The mind makes us depressed and then makes us depressed that we are depressed
Life by its very nature is characterized by both good and bad. And when bad things happen, we naturally feel disappointed. But our mind starts replaying inside us the many bad things that have happened to us. Till we start feeling that our life is filled with gloom and doom — and that’s how it’s always going to be. And as that dark vision saps our hope, our energy, even our very purpose for living, we start sinking into depression.
Then our mind berates us for being too weak to face life’s difficulties. We start seeing depression not as a mental state, but as a character flaw. As we start condemning our spinelessness, we start feeling depressed about being depressed.
How can we avoid being trapped by the mind? By seeing things objectively. On the road of life, difficulties are like pits. When we start obsessively dwelling on life’s difficulties, our mind is pushing us into those pits. And when we start feeling guilty about having fallen into a pit, our mind is making us depressed about being depressed. Such depressive thoughts are typical of a strong affliction by the mode of ignorance (Bhagavad-gita 18.35).
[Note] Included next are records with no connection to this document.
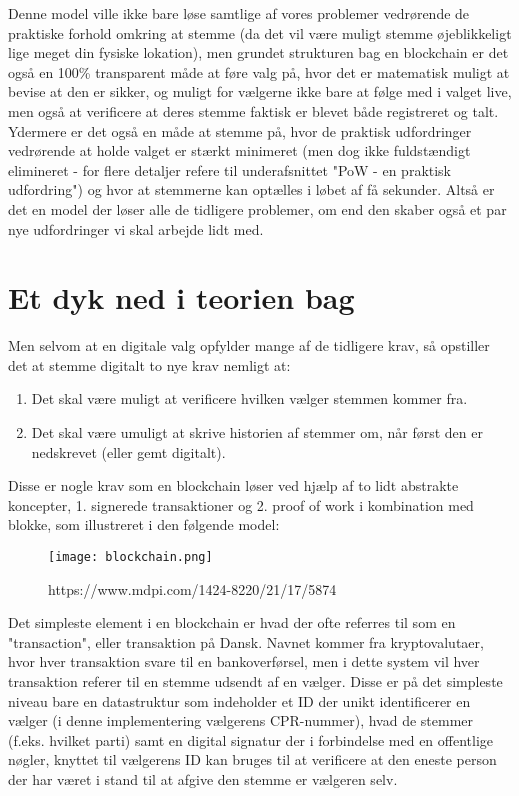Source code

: \documentclass[a4paper, 8pt, oneside]{article} %
\begin{document}
Denne model ville ikke bare løse samtlige af vores problemer vedrørende de praktiske forhold omkring at stemme (da det vil være muligt stemme øjeblikkeligt lige meget din fysiske lokation), men grundet strukturen bag en blockchain er det også en 100\% transparent måde at føre valg på, hvor det er matematisk muligt at bevise at den er sikker, og muligt for vælgerne ikke bare at følge med i valget live, men også at verificere at deres stemme faktisk er blevet både registreret og talt. Ydermere er det også en måde at stemme på, hvor de praktisk udfordringer vedrørende at holde valget er stærkt minimeret (men dog ikke fuldstændigt elimineret - for flere detaljer refere til underafsnittet "PoW - en praktisk udfordring") og hvor at stemmerne kan optælles i løbet af få sekunder. Altså er det en model der løser alle de tidligere problemer, om end den skaber også et par nye udfordringer vi skal arbejde lidt med.

\newpage

\section{Et dyk ned i teorien bag}
Men selvom at en digitale valg opfylder mange af de tidligere krav, så opstiller det at stemme digitalt to nye krav nemligt at:

\begin{enumerate}
	\item Det skal være muligt at verificere hvilken vælger stemmen kommer fra.
	\item Det skal være umuligt at skrive historien af stemmer om, når først den er nedskrevet (eller gemt digitalt).
\end{enumerate}

Disse er nogle krav som en blockchain løser ved hjælp af to lidt abstrakte koncepter, 1. signerede transaktioner og 2. proof of work i kombination med blokke, som illustreret i den følgende model:\\

\begin{figure} [ht]
  \centering
  \texttt{[image: blockchain.png]}
	\caption{https://www.mdpi.com/1424-8220/21/17/5874}
  \label{fig:blockchain}
\end{figure}


Det simpleste element i en blockchain er hvad der ofte referres til som en "transaction", eller transaktion på Dansk. Navnet kommer fra kryptovalutaer, hvor hver transaktion svare til en bankoverførsel, men i dette system vil hver transaktion referer til en stemme udsendt af en vælger. Disse er på det simpleste niveau bare en datastruktur som indeholder et ID der unikt identificerer en vælger (i denne implementering vælgerens CPR-nummer), hvad de stemmer (f.eks. hvilket parti) samt en digital signatur der i forbindelse med en offentlige nøgler, knyttet til vælgerens ID kan bruges til at verificere at den eneste person der har været i stand til at afgive den stemme er vælgeren selv.
\end{document}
While walking on a slippery road filled with pits, we need to hold on to some supportive railing. Similarly, while navigating life’s difficult times with a depression-prone mind, we need to hold on to some uplifting thoughts. The most uplifting thoughts center on the most uplifting reality: our all-powerful Lord, Krishna. He is our unflinching, unfailing, untiring benefactor (05.29) — he loves us always, whatever be our mental state. Rather than trying to directly counter depressive thoughts, we can strive to practice some limb of bhakti-yoga that keeps us connected with him. Thereby we can gradually transcend the mind’s malefic influence, including its capacity to induce depressive thoughts (14.26).
Think it over:
- How does the mind make us depressed?
- How does the mind make us depressed about our depression?
- When we are slipping into a depressive state, what can we do?
18.35 And that determination which cannot go beyond dreaming, fearfulness, lamentation, moroseness and illusion – such unintelligent determination, O son of Prutha, is in the mode of darkness.